MATERIAL SUPPLIED:
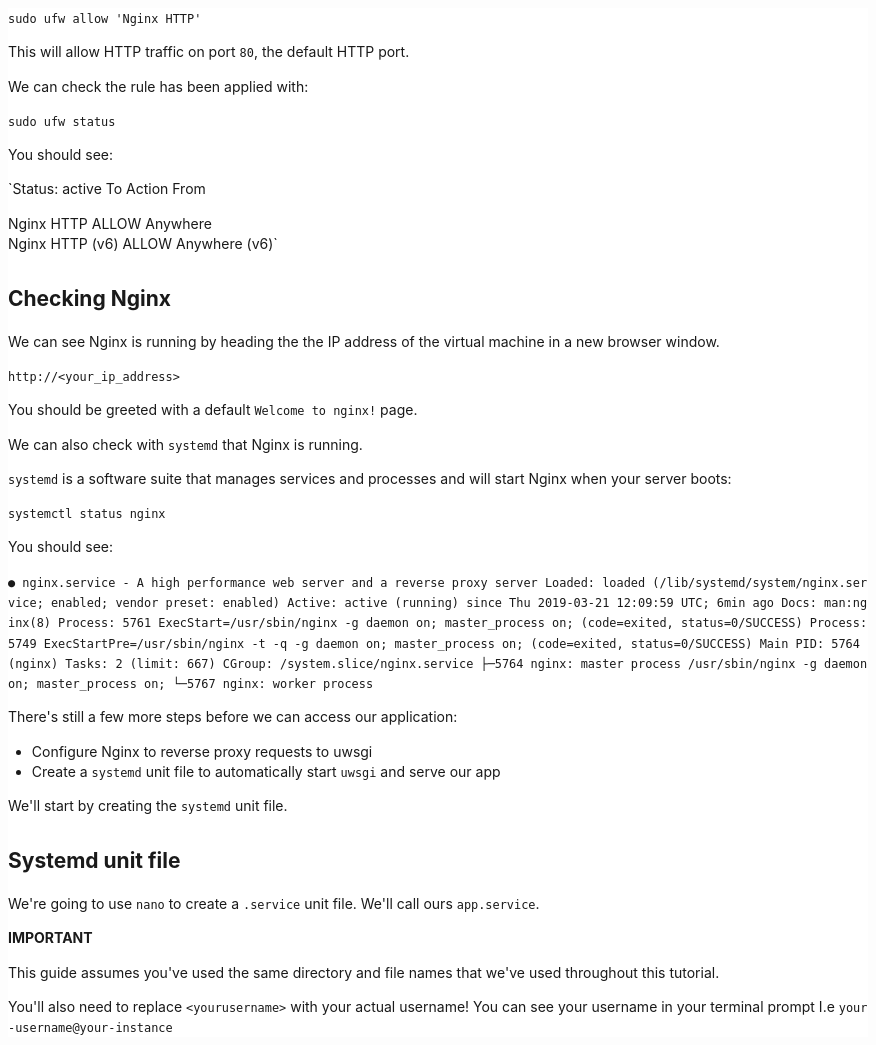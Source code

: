 `sudo ufw allow 'Nginx HTTP'`

This will allow HTTP traffic on port `80`, the default HTTP port.

We can check the rule has been applied with:

`sudo ufw status`

You should see:

\`Status: active To Action From

Nginx HTTP ALLOW Anywhere  
Nginx HTTP \(v6\) ALLOW Anywhere \(v6\)\`

## Checking Nginx

We can see Nginx is running by heading the the IP address of the virtual machine in a new browser window.

`http://<your_ip_address>`

You should be greeted with a default `Welcome to nginx!` page.

We can also check with `systemd` that Nginx is running.

`systemd` is a software suite that manages services and processes and will start Nginx when your server boots:

`systemctl status nginx`

You should see:

`● nginx.service - A high performance web server and a reverse proxy server Loaded: loaded (/lib/systemd/system/nginx.service; enabled; vendor preset: enabled) Active: active (running) since Thu 2019-03-21 12:09:59 UTC; 6min ago Docs: man:nginx(8) Process: 5761 ExecStart=/usr/sbin/nginx -g daemon on; master_process on; (code=exited, status=0/SUCCESS) Process: 5749 ExecStartPre=/usr/sbin/nginx -t -q -g daemon on; master_process on; (code=exited, status=0/SUCCESS) Main PID: 5764 (nginx) Tasks: 2 (limit: 667) CGroup: /system.slice/nginx.service ├─5764 nginx: master process /usr/sbin/nginx -g daemon on; master_process on; └─5767 nginx: worker process`

There's still a few more steps before we can access our application:

* Configure Nginx to reverse proxy requests to uwsgi
* Create a  `systemd`  unit file to automatically start  `uwsgi`  and serve our app

We'll start by creating the `systemd` unit file.

## Systemd unit file

We're going to use `nano` to create a `.service` unit file. We'll call ours `app.service`.

**IMPORTANT**

This guide assumes you've used the same directory and file names that we've used throughout this tutorial.

You'll also need to replace `<yourusername>` with your actual username! You can see your username in your terminal prompt I.e `your-username@your-instance`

EXERCISE:
With the entries above as the source, set down exactly the lines from the one holding "Nginx HTTP \(v6\)" through the last line, both ends included.

RESPONSE BELOW:
Nginx HTTP \(v6\) ALLOW Anywhere \(v6\)\`

## Checking Nginx

We can see Nginx is running by heading the the IP address of the virtual machine in a new browser window.

`http://<your_ip_address>`

You should be greeted with a default `Welcome to nginx!` page.

We can also check with `systemd` that Nginx is running.

`systemd` is a software suite that manages services and processes and will start Nginx when your server boots:

`systemctl status nginx`

You should see:

`● nginx.service - A high performance web server and a reverse proxy server Loaded: loaded (/lib/systemd/system/nginx.service; enabled; vendor preset: enabled) Active: active (running) since Thu 2019-03-21 12:09:59 UTC; 6min ago Docs: man:nginx(8) Process: 5761 ExecStart=/usr/sbin/nginx -g daemon on; master_process on; (code=exited, status=0/SUCCESS) Process: 5749 ExecStartPre=/usr/sbin/nginx -t -q -g daemon on; master_process on; (code=exited, status=0/SUCCESS) Main PID: 5764 (nginx) Tasks: 2 (limit: 667) CGroup: /system.slice/nginx.service ├─5764 nginx: master process /usr/sbin/nginx -g daemon on; master_process on; └─5767 nginx: worker process`

There's still a few more steps before we can access our application:

* Configure Nginx to reverse proxy requests to uwsgi
* Create a  `systemd`  unit file to automatically start  `uwsgi`  and serve our app

We'll start by creating the `systemd` unit file.

## Systemd unit file

We're going to use `nano` to create a `.service` unit file. We'll call ours `app.service`.

**IMPORTANT**

This guide assumes you've used the same directory and file names that we've used throughout this tutorial.

You'll also need to replace `<yourusername>` with your actual username! You can see your username in your terminal prompt I.e `your-username@your-instance`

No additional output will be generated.